== Data for review

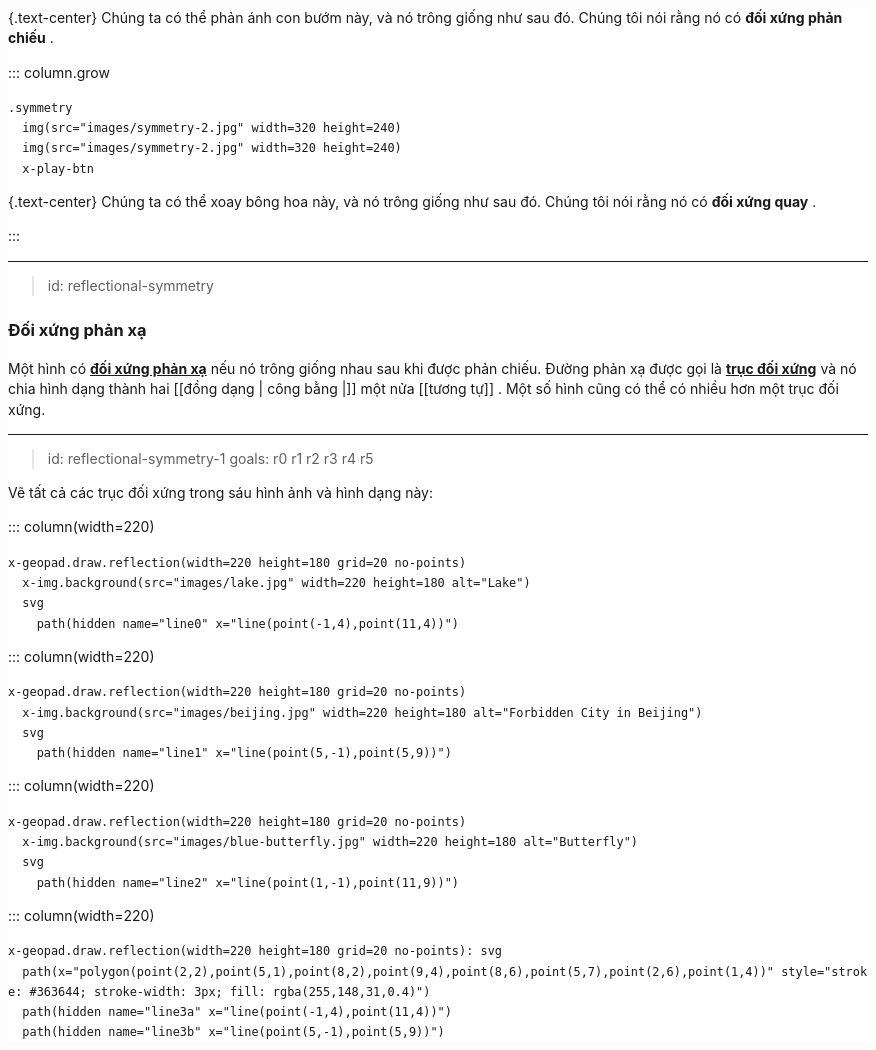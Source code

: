 {.text-center} Chúng ta có thể phản ánh con bướm này, và nó trông giống như sau đó. Chúng tôi nói rằng nó có __đối xứng phản chiếu__ .

::: column.grow

    .symmetry
      img(src="images/symmetry-2.jpg" width=320 height=240)
      img(src="images/symmetry-2.jpg" width=320 height=240)
      x-play-btn

{.text-center} Chúng ta có thể xoay bông hoa này, và nó trông giống như sau đó. Chúng tôi nói rằng nó có __đối xứng quay__ .

:::

---
> id: reflectional-symmetry

### Đối xứng phản xạ

Một hình có [__đối xứng phản xạ__](gloss:reflectional-symmetry) nếu nó trông giống nhau sau khi được phản chiếu. Đường phản xạ được gọi là [__trục đối xứng__](gloss:axis-of-symmetry) và nó chia hình dạng thành hai [[đồng dạng | công bằng |]] một nửa [[tương tự]] . Một số hình cũng có thể có nhiều hơn một trục đối xứng.

---
> id: reflectional-symmetry-1
> goals: r0 r1 r2 r3 r4 r5

Vẽ tất cả các trục đối xứng trong sáu hình ảnh và hình dạng này:

::: column(width=220)

    x-geopad.draw.reflection(width=220 height=180 grid=20 no-points)
      x-img.background(src="images/lake.jpg" width=220 height=180 alt="Lake")
      svg
        path(hidden name="line0" x="line(point(-1,4),point(11,4))")

::: column(width=220)

    x-geopad.draw.reflection(width=220 height=180 grid=20 no-points)
      x-img.background(src="images/beijing.jpg" width=220 height=180 alt="Forbidden City in Beijing")
      svg
        path(hidden name="line1" x="line(point(5,-1),point(5,9))")

::: column(width=220)

    x-geopad.draw.reflection(width=220 height=180 grid=20 no-points)
      x-img.background(src="images/blue-butterfly.jpg" width=220 height=180 alt="Butterfly")
      svg
        path(hidden name="line2" x="line(point(1,-1),point(11,9))")

::: column(width=220)

    x-geopad.draw.reflection(width=220 height=180 grid=20 no-points): svg
      path(x="polygon(point(2,2),point(5,1),point(8,2),point(9,4),point(8,6),point(5,7),point(2,6),point(1,4))" style="stroke: #363644; stroke-width: 3px; fill: rgba(255,148,31,0.4)")
      path(hidden name="line3a" x="line(point(-1,4),point(11,4))")
      path(hidden name="line3b" x="line(point(5,-1),point(5,9))")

====

* _Task item_
For every line in the material above, note whether the word "reflectional" appears, then state the number of lines where it does and nothing else.

* _Solution to this task_
3